_EXERCISE INSTRUCTIONS_:
Please give back word for word the lines of the material below between the line containing "Counter Measures: YubiKey" and the line containing "tries to register**", inclusive.

_RECORDS SUPPLIED_:
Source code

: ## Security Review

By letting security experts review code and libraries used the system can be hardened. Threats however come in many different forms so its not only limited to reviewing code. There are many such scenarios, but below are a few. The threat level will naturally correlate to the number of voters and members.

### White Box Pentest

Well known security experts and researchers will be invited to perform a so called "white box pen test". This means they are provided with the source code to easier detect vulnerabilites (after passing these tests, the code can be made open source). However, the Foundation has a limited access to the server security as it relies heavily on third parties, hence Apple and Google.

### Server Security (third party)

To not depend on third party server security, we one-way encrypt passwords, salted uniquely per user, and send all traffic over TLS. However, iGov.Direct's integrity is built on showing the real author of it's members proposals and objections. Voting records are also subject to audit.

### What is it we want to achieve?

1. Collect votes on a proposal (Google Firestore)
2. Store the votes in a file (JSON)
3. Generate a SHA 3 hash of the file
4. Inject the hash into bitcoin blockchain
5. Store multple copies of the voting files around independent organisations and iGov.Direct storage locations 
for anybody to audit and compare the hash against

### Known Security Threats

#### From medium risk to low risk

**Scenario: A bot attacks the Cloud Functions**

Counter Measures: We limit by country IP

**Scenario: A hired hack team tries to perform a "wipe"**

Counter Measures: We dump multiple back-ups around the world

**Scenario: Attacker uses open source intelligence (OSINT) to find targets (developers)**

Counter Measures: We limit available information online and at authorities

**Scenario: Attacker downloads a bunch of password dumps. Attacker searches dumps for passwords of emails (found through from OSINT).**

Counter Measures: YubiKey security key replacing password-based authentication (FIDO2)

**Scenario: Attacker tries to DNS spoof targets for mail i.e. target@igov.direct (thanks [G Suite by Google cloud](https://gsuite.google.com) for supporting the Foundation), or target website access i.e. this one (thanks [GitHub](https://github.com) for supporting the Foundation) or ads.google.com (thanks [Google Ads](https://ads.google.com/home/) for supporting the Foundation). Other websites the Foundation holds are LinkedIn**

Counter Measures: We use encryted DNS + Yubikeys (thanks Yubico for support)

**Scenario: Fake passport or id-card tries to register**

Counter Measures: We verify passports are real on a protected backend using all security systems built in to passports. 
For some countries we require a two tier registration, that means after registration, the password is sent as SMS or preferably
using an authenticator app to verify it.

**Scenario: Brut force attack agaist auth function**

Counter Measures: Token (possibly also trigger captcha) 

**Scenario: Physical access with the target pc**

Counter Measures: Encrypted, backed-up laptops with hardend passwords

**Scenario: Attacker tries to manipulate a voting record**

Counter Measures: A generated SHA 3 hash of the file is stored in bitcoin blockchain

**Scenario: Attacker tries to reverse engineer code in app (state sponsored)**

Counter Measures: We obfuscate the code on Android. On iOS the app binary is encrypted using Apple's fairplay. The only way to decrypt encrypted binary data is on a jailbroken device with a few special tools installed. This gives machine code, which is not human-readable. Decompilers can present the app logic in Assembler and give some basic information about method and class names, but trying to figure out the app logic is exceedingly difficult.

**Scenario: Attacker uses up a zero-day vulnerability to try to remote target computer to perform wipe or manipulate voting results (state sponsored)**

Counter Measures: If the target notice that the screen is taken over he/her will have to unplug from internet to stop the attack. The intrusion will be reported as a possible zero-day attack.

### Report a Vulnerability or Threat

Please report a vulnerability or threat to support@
...
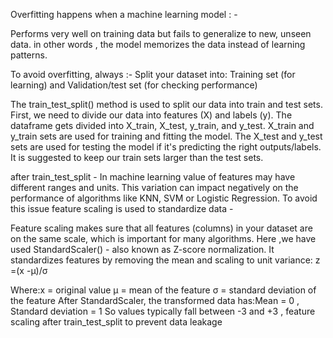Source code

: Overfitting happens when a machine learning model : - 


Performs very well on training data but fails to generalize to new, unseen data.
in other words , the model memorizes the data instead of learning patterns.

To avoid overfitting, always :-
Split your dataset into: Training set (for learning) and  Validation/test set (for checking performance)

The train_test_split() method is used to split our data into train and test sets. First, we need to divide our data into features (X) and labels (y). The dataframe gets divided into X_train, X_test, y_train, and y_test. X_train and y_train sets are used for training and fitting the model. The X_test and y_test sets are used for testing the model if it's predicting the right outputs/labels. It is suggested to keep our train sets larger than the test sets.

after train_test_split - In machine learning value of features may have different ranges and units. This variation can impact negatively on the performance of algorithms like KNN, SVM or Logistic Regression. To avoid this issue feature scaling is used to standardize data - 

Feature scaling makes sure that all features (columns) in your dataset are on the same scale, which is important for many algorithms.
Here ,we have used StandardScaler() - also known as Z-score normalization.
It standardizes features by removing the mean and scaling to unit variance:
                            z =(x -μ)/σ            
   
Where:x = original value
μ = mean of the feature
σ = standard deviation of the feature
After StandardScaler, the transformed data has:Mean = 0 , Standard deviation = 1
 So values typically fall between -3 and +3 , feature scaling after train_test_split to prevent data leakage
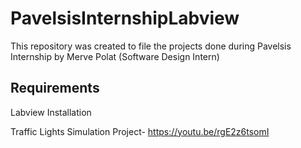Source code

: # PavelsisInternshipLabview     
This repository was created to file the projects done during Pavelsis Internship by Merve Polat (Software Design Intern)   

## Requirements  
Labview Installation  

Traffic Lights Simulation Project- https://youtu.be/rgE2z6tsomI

_RESPONSE TO THIS TASK_:
Counter Measures: YubiKey security key replacing password-based authentication (FIDO2)

**Scenario: Attacker tries to DNS spoof targets for mail i.e. target@igov.direct (thanks [G Suite by Google cloud](https://gsuite.google.com) for supporting the Foundation), or target website access i.e. this one (thanks [GitHub](https://github.com) for supporting the Foundation) or ads.google.com (thanks [Google Ads](https://ads.google.com/home/) for supporting the Foundation). Other websites the Foundation holds are LinkedIn**

Counter Measures: We use encryted DNS + Yubikeys (thanks Yubico for support)

**Scenario: Fake passport or id-card tries to register**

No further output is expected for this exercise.